Work instruction >> Repeat the listing that follows character for character, omitting images.
=-=-=-=-=
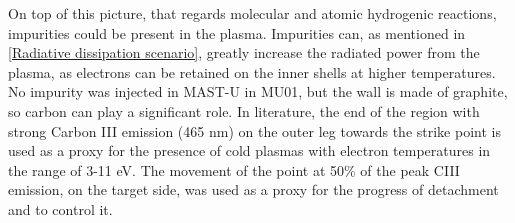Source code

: On top of this picture, that regards molecular and atomic hydrogenic reactions, impurities could be present in the plasma. Impurities can, as mentioned in \autoref{Radiative dissipation scenario}, greatly increase the radiated power from the plasma, as electrons can be retained on the inner shells at higher temperatures. No impurity was injected in MAST-U in MU01, but the wall is made of graphite, so carbon can play a significant role. In literature, the end of the region with strong Carbon III emission (465 nm) on the outer leg towards the strike point is used as a proxy for the presence of cold plasmas with electron temperatures in the range of 3-11 eV.\cite{Reimerdes2017,Smolders2020a,Harrison2017} The movement of the point at 50\% of the peak CIII emission, on the target side, was used as a proxy for the progress of detachment and to control it.\cite{Ravensbergen2020}

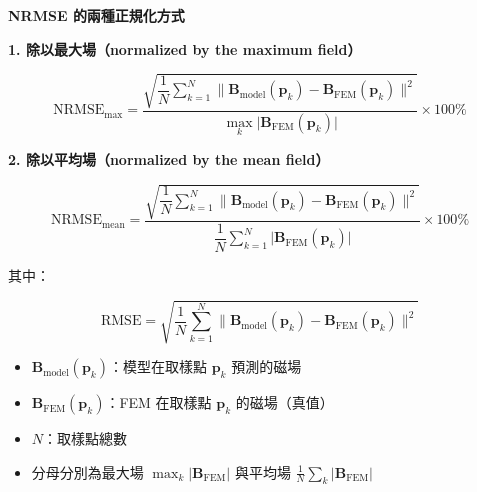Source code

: \documentclass[12pt]{article}
\newcommand{\zh}[1]{{\cjk #1}}
\begin{document}
{\large\textbf{NRMSE \zh{的兩種正規化方式}}}

\vspace{1.5em}

\textbf{1. \zh{除以最大場}（normalized by the maximum field）}

\[
\mathrm{NRMSE}_{\max}
=\frac{\sqrt{\dfrac{1}{N}\displaystyle\sum_{k=1}^{N}
\big\|\mathbf{B}_{\mathrm{model}}(\mathbf{p}_k)-\mathbf{B}_{\mathrm{FEM}}(\mathbf{p}_k)\big\|^{2}}}
{\displaystyle\max_{k}\big|\mathbf{B}_{\mathrm{FEM}}(\mathbf{p}_k)\big|}\times100\%
\]

\vspace{1em}

\textbf{2. \zh{除以平均場}（normalized by the mean field）}

\[
\mathrm{NRMSE}_{\mathrm{mean}}
=\frac{\sqrt{\dfrac{1}{N}\displaystyle\sum_{k=1}^{N}
\big\|\mathbf{B}_{\mathrm{model}}(\mathbf{p}_k)-\mathbf{B}_{\mathrm{FEM}}(\mathbf{p}_k)\big\|^{2}}}
{\dfrac{1}{N}\displaystyle\sum_{k=1}^{N}\big|\mathbf{B}_{\mathrm{FEM}}(\mathbf{p}_k)\big|}\times100\%
\]

\vspace{2em}

\zh{其中}：

\[
\text{RMSE}=\sqrt{\frac{1}{N}\sum_{k=1}^{N}
\big\|\mathbf{B}_{\mathrm{model}}(\mathbf{p}_k)-\mathbf{B}_{\mathrm{FEM}}(\mathbf{p}_k)\big\|^{2}}
\]

\begin{itemize}
\item $\mathbf{B}_{\mathrm{model}}(\mathbf{p}_k)$：\zh{模型在取樣點} $\mathbf{p}_k$ \zh{預測的磁場}
\item $\mathbf{B}_{\mathrm{FEM}}(\mathbf{p}_k)$：\zh{FEM 在取樣點} $\mathbf{p}_k$ \zh{的磁場（真值）}
\item $N$：\zh{取樣點總數}
\item \zh{分母分別為最大場} $\max_k|\mathbf{B}_{\mathrm{FEM}}|$ \zh{與平均場}
      $\frac{1}{N}\sum_k|\mathbf{B}_{\mathrm{FEM}}|$
\end{itemize}
\end{document}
=-=-=-=-=
Exercise result >>
Source code

: On top of this picture, that regards molecular and atomic hydrogenic reactions, impurities could be present in the plasma. Impurities can, as mentioned in \autoref{Radiative dissipation scenario}, greatly increase the radiated power from the plasma, as electrons can be retained on the inner shells at higher temperatures. No impurity was injected in MAST-U in MU01, but the wall is made of graphite, so carbon can play a significant role. In literature, the end of the region with strong Carbon III emission (465 nm) on the outer leg towards the strike point is used as a proxy for the presence of cold plasmas with electron temperatures in the range of 3-11 eV.\cite{Reimerdes2017,Smolders2020a,Harrison2017} The movement of the point at 50\% of the peak CIII emission, on the target side, was used as a proxy for the progress of detachment and to control it.\cite{Ravensbergen2020}

Source code

: \documentclass[12pt]{article}
\newcommand{\zh}[1]{{\cjk #1}}
\begin{document}
{\large\textbf{NRMSE \zh{的兩種正規化方式}}}

\vspace{1.5em}

\textbf{1. \zh{除以最大場}（normalized by the maximum field）}

\[
\mathrm{NRMSE}_{\max}
=\frac{\sqrt{\dfrac{1}{N}\displaystyle\sum_{k=1}^{N}
\big\|\mathbf{B}_{\mathrm{model}}(\mathbf{p}_k)-\mathbf{B}_{\mathrm{FEM}}(\mathbf{p}_k)\big\|^{2}}}
{\displaystyle\max_{k}\big|\mathbf{B}_{\mathrm{FEM}}(\mathbf{p}_k)\big|}\times100\%
\]

\vspace{1em}

\textbf{2. \zh{除以平均場}（normalized by the mean field）}

\[
\mathrm{NRMSE}_{\mathrm{mean}}
=\frac{\sqrt{\dfrac{1}{N}\displaystyle\sum_{k=1}^{N}
\big\|\mathbf{B}_{\mathrm{model}}(\mathbf{p}_k)-\mathbf{B}_{\mathrm{FEM}}(\mathbf{p}_k)\big\|^{2}}}
{\dfrac{1}{N}\displaystyle\sum_{k=1}^{N}\big|\mathbf{B}_{\mathrm{FEM}}(\mathbf{p}_k)\big|}\times100\%
\]

\vspace{2em}

\zh{其中}：

\[
\text{RMSE}=\sqrt{\frac{1}{N}\sum_{k=1}^{N}
\big\|\mathbf{B}_{\mathrm{model}}(\mathbf{p}_k)-\mathbf{B}_{\mathrm{FEM}}(\mathbf{p}_k)\big\|^{2}}
\]

\begin{itemize}
\item $\mathbf{B}_{\mathrm{model}}(\mathbf{p}_k)$：\zh{模型在取樣點} $\mathbf{p}_k$ \zh{預測的磁場}
\item $\mathbf{B}_{\mathrm{FEM}}(\mathbf{p}_k)$：\zh{FEM 在取樣點} $\mathbf{p}_k$ \zh{的磁場（真值）}
\item $N$：\zh{取樣點總數}
\item \zh{分母分別為最大場} $\max_k|\mathbf{B}_{\mathrm{FEM}}|$ \zh{與平均場}
      $\frac{1}{N}\sum_k|\mathbf{B}_{\mathrm{FEM}}|$
\end{itemize}
\end{document}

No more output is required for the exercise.